THIS week Basic Education Minister Angie Motshekga announced the reviewing of the implementation of the National Curriculum Statement.

THIS week Basic Education Minister Angie Motshekga announced the reviewing of the implementation of the National Curriculum Statement.

This review is aimed at fixing major flaws in the Outcome Based Eduction (OBE) system.

Motshekga revealed that a new curriculum, called Schooling 2025, would "remove the last ghost of 1998".

The new system, she revealed, was aimed at improving learner performance. This is to be achieved through improved teaching as well as focusing on providing pupils with in-depth skills.

The approach is now back to basics. Teachers will be provided with syllabi outlining the aims and objectives the curriculum.

The syllabi will include the teaching methodology for teachers as well as learner assessment processes. Also included in the syllabi will be learning areas for pupils.

So there you have it. The system once tagged by its critics as Obscenely Bad Education is dead.

Halleluja! I can hear one of the system's most ardent critic, academic Mamphela Ramphele, say. In 2008 Ramphele called for the abolition of the system, saying it had "failed our children".

One of the criticisms against the system was that it put a lot of administrative responsibility on teachers, leading to their spending little time on what they are supposed to do - teach.

Pupils, on the other hand, were overloaded with projects. Given the imbalance in access to resources, this worked against pupils from disadvantaged communities where schools are under-resourced.

A key finding against the system was from a 2008 survey conducted by the Department of Education through Jet Educational Services.

The survey found that only about 36percent of children could read and count by the time they were eight or nine years old.

This meant that almost 64percent of children do not have the essential basics for acquiring education - to read and count.

As one critic once said: "OBE has created a situation where we have children who know how to socialise; colour in, cut and paste; but they cannot read and write properly."

The response to the announcement of the death of OBE has been overwhelming. Educationists, teachers and unionists alike have applauded the move.

Education expert Graeme Bloch is one of those who applauded the "back to basics approach" as a move in the right direction.

The sad thing about OBE is that it has been a costly exercise when it comes to human resource development in this country.

Statistics have revealed that under OBE a million children dropped out of school every year; and more than five million pupils left school unable to read or write adequately.

Given the shortage of critical skills like engineers, technicians and scientists the year 2008 must be the pinnacle of the system's failure.

This is the year when matriculants sat for the National Senior Certificate examination under OBE for the first time. The pass rate was 62,5percent.

The then education minister Naledi Pandor said the results showed that the department was "making positive incremental gains in building an effective learning-oriented system".

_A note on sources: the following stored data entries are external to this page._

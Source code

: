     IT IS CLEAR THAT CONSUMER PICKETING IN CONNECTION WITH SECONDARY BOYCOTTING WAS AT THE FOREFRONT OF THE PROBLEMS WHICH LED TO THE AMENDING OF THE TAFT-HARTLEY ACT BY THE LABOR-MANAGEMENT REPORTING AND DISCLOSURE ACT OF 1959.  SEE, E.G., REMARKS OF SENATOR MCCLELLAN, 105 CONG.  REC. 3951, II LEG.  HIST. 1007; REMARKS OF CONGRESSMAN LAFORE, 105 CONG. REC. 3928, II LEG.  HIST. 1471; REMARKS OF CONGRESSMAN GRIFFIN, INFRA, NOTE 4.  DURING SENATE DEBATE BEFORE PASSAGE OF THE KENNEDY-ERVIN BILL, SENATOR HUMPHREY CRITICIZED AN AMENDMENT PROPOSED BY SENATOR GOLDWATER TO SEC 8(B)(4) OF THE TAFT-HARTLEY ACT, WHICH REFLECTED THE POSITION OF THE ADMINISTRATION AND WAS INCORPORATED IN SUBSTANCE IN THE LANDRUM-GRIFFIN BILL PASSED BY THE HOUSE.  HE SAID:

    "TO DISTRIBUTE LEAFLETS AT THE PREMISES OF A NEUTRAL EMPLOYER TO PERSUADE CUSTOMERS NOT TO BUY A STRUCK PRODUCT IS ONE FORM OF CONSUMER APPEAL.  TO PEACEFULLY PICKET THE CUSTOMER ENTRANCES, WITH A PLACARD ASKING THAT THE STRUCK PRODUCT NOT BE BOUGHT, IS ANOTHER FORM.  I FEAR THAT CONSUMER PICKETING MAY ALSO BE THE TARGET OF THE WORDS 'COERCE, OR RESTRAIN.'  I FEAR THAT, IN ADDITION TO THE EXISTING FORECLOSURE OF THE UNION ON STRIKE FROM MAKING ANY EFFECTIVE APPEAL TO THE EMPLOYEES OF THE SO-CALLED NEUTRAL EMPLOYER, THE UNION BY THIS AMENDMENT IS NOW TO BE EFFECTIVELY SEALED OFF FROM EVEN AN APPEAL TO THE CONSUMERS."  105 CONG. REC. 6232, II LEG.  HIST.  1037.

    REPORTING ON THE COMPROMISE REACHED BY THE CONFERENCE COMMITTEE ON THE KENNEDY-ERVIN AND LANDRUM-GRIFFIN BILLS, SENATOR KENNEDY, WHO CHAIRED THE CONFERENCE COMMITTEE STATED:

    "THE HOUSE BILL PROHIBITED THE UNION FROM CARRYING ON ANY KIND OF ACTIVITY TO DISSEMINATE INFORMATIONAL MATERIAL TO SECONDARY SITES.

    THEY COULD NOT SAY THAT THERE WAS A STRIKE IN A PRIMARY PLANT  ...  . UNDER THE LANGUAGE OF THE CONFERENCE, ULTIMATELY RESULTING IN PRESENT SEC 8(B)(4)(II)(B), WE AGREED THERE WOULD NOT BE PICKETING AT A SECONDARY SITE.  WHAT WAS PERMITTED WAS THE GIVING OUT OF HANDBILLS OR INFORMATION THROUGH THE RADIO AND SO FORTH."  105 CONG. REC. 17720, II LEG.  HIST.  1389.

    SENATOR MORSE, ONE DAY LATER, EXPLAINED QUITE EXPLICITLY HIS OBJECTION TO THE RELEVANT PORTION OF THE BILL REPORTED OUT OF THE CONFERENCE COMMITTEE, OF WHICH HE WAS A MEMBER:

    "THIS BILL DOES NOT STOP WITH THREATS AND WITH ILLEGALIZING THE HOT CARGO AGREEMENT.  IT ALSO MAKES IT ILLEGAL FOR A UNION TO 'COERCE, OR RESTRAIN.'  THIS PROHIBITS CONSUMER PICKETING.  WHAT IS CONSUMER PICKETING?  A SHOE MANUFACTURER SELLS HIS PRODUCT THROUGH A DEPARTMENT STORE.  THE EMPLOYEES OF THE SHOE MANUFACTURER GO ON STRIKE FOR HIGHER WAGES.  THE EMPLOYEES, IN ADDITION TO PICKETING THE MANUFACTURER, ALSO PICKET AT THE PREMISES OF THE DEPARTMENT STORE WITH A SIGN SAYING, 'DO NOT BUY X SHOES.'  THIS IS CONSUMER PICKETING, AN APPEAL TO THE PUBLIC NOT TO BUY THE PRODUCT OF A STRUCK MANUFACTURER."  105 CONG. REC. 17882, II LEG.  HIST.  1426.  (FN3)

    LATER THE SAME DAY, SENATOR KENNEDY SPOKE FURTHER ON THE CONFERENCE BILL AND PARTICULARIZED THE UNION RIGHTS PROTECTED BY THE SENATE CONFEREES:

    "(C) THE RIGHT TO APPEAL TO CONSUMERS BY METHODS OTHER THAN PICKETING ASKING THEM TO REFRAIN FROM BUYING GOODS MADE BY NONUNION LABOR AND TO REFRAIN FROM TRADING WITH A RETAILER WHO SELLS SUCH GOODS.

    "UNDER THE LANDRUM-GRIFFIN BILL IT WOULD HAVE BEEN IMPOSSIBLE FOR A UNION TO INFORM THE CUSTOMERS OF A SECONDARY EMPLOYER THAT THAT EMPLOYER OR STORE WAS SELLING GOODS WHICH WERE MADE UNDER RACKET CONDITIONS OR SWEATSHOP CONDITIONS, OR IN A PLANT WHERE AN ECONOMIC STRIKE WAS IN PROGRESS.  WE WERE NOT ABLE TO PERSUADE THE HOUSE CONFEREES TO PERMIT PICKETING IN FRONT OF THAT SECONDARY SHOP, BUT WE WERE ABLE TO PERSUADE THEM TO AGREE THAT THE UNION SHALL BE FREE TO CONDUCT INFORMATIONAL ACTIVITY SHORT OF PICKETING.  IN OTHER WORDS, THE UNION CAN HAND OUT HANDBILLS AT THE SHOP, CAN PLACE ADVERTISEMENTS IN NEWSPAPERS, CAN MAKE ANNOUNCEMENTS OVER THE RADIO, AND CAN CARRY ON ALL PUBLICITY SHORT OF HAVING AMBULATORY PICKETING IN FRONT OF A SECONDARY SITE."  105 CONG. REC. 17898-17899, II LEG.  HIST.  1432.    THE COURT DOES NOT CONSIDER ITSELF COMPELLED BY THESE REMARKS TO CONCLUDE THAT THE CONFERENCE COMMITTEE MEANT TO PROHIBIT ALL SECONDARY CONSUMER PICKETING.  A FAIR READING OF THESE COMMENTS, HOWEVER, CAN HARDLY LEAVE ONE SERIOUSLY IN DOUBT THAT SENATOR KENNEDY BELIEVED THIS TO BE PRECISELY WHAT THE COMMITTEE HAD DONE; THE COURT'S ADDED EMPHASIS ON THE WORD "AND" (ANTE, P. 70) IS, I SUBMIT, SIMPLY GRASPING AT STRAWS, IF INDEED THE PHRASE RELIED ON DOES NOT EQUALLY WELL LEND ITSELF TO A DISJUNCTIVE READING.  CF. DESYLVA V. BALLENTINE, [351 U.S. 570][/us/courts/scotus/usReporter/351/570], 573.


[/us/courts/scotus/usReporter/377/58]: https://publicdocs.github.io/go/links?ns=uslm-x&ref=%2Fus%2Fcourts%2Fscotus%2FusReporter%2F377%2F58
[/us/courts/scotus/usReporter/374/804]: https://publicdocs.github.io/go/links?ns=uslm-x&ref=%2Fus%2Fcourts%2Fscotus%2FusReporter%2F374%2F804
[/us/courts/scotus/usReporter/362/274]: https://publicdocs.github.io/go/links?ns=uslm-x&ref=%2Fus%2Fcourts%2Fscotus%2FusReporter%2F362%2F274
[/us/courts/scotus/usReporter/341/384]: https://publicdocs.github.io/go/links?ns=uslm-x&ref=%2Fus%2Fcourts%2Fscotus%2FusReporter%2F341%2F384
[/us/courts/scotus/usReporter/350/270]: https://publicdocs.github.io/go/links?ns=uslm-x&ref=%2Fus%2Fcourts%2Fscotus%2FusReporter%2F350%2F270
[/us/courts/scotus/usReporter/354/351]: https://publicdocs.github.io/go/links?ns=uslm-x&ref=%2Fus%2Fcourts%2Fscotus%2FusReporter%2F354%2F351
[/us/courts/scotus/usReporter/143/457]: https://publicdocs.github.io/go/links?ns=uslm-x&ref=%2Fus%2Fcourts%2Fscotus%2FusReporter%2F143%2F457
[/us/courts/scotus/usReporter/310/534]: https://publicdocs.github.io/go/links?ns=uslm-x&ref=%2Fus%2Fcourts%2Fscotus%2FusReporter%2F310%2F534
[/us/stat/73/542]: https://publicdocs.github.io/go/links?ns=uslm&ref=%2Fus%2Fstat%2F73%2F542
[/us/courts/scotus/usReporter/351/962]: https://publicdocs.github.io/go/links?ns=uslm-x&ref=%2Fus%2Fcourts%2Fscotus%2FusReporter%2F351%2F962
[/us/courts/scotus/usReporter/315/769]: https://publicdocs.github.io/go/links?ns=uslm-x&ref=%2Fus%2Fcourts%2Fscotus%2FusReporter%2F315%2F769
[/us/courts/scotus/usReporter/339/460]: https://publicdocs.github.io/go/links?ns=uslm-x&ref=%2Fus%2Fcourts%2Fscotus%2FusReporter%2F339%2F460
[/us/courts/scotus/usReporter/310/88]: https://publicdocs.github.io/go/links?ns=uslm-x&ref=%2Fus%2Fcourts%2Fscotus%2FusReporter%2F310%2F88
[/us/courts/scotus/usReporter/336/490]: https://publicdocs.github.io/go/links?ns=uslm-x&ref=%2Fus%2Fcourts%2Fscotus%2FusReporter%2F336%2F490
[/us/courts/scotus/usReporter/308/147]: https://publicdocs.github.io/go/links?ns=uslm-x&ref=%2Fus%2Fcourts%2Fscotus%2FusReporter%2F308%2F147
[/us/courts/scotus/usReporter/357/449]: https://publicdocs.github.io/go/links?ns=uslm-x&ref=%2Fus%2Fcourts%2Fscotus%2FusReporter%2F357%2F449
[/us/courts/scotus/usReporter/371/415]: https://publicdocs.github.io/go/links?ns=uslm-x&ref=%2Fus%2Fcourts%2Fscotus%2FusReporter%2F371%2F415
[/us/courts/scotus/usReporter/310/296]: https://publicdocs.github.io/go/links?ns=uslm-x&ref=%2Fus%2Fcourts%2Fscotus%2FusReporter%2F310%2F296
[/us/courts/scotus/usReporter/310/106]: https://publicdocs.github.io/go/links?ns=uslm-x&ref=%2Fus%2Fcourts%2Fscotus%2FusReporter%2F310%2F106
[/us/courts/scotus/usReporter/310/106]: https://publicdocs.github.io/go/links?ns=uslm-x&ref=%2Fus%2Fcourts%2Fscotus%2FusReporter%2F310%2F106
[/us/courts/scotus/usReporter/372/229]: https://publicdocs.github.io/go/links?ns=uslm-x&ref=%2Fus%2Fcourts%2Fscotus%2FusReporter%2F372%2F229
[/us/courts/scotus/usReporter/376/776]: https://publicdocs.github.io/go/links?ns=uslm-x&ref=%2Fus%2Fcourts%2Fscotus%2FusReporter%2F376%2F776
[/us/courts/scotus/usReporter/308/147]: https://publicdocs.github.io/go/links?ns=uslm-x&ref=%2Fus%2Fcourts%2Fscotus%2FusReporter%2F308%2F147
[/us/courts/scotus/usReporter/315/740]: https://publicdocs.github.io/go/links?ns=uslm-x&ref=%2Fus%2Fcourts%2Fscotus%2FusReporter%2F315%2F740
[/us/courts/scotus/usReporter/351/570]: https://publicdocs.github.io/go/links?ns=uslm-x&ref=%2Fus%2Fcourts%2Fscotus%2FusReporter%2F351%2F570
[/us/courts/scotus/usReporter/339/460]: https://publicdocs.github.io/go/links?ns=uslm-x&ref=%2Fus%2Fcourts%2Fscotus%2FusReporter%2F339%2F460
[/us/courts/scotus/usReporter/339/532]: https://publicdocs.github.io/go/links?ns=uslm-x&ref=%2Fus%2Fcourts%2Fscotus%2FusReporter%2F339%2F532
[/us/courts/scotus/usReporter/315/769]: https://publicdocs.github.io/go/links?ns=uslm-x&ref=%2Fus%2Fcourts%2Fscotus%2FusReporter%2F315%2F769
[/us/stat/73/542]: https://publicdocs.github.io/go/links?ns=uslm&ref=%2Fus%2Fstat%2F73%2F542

What Pandor did not acknowledge was the fact that more students had failed in 2008 (under OBE) than in 2007 (under the old matriculation examination system).

The situation was further compounded by the fact that among those who had passed were students who could not be admitted to their courses of choice at university because they did not pass maths but maths literacy.

Describing this unfortunate situation the editor of a magazine for the South African Institute of Electrical Engineers, Paddy Hartdegen, said: "If my figures are correct there are precisely 14 possible courses - in the arts - that are open to students with maths literacy.

"So here we sit with a generation of school-leavers who have suffered through the new OBE system and thousands of them debarred from studying subjects of their choice."

Unlike the minister, Hartdegen was not very optimistic about the situation.

His concern was that fewer students were able to enrol in scientific fields of study to boost the much needed critical skills in the country.

The picture painted by Hartdegen remains. We are still faced with a situation in which many of the students who enrolled at universities in 2009 for courses that were not of their choice will drop out.

Schooling 2025 has a long-term vision of creating a viable foundation for education and learning. But what about the legions of the "lost generation" of students educated under OBE - who have been spat out by the system?